Contro la retorica del dubbio

Se si incomincia a dubitare della propria moglie, si dice in un racconto di Singer — Isaac Bashevis Singer — si finisce per dubitare delle Sacre Scritture. Non è solo una battuta. L’opera del grande narratore yiddish, che ho conosciuto bene — uno dei grandi incontri della mia vita — è una ricerca di verità permeata dal senso profondo della sua forse inattingibile conoscenza, ma anche della sua misteriosa realtà. Molti dei personaggi di Singer sono ricercatori della verità — spesso falliti ma, nel momento estremo di tale fallimento, sono, forse senza saperlo, dinanzi ad essa.

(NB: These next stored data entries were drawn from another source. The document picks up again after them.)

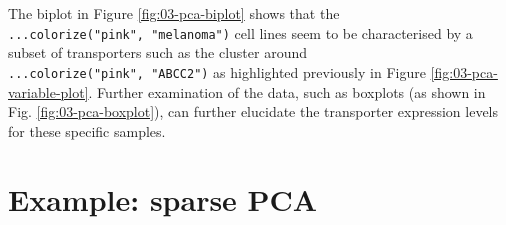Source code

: \documentclass[
]{book}
\newenvironment{Shaded}{\begin{snugshade}}{\end{snugshade}}
\newcommand{\AttributeTok}[1]{\textcolor[rgb]{0.77,0.63,0.00}{#1}}
\newcommand{\CommentTok}[1]{\textcolor[rgb]{0.56,0.35,0.01}{\textit{#1}}}
\newcommand{\ConstantTok}[1]{\textcolor[rgb]{0.00,0.00,0.00}{#1}}
\newcommand{\DecValTok}[1]{\textcolor[rgb]{0.00,0.00,0.81}{#1}}
\newcommand{\FloatTok}[1]{\textcolor[rgb]{0.00,0.00,0.81}{#1}}
\newcommand{\FunctionTok}[1]{\textcolor[rgb]{0.00,0.00,0.00}{#1}}
\newcommand{\NormalTok}[1]{#1}
\newcommand{\OtherTok}[1]{\textcolor[rgb]{0.56,0.35,0.01}{#1}}
\newcommand{\SpecialCharTok}[1]{\textcolor[rgb]{0.00,0.00,0.00}{#1}}
\newcommand{\StringTok}[1]{\textcolor[rgb]{0.31,0.60,0.02}{#1}}
\begin{document}
\begin{Shaded}
\end{Shaded}



The biplot in Figure \ref{fig:03-pca-biplot} shows that the \texttt{...colorize("pink",\ "melanoma")} cell lines seem to be characterised by a subset of transporters such as the cluster around \texttt{...colorize("pink",\ "ABCC2")} as highlighted previously in Figure \ref{fig:03-pca-variable-plot}. Further examination of the data, such as boxplots (as shown in Fig. \ref{fig:03-pca-boxplot}), can further elucidate the transporter expression levels for these specific samples.

\begin{Shaded}
\end{Shaded}



\hypertarget{03:spca}{%
\section{Example: sparse PCA}\label{03:spca}}
\end{document}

Quell’ironica esortazione a non dubitare, smentita da tanti protagonisti dei suoi racconti e romanzi, va presa sul serio. Anzitutto c’è dubbio e dubbio. Ovviamente Singer non ha nulla a che vedere con la presuntuosa pretesa di conoscere e possedere la verità, pretesa madre di tanti dogmatismi e anche di intolleranze e di persecuzioni nei riguardi di chi non la condivide o ne dubita. Ma Singer non ha nulla da spartire con la retorica del dubbio, ora più che mai imperante nelle forme più banali, retoriche e stereotipe.

Il dubbio creativo non è ottusa e arrogante indifferenza alla verità, indifferenza che ora sembra obbligatoria per essere considerati evoluti, al passo con i tempi e di mente criticamente aperta. C’è una banale celebrazione del dubbio come del relativismo, inteso non già quale necessario ingrediente nella ricerca della verità e quale correttivo della presunzione di averla raggiunta e di possederla, bensì quale indifferenza. Atteggiamento analizzato da Tito Perlini in uno splendido saggio. Io sono antisemita, tu no, ognuno di noi due ha la propria opinione, parimenti da rispettare. Orrenda e stupida falsificazione della tolleranza. Nella parabola dei tre anelli ripresa da Lessing nel suo dramma Nathan il saggio — capolavoro dell’Illuminismo, della libertà di coscienza e dell’autentica tolleranza — si parla di tre anelli, che simboleggiano le tre grandi religioni monoteiste, ebraismo, cristianesimo e islamismo. Uno degli anelli è quello autentico, originale; gli altri due sono imitazioni perfette — dice la parabola — indistinguibili da quello vero. Non è dunque possibile sapere quale sia la verità, che si può intravvedere soltanto di riflesso, nell’umanità di chi lo porta al dito; chi si dimostra più umano, più capace di amore e comprensione verso gli altri, più aperto è — dei tre — colui che verosimilmente ha al dito l’anello vero. Ma l’impossibilità di conoscere la verità non ne nega l’esistenza. Essa, dice Lessing, appartiene solo a Dio, mentre il compito dell’uomo è quello di ricercarla, di avvicinarsi il più possibile a essa.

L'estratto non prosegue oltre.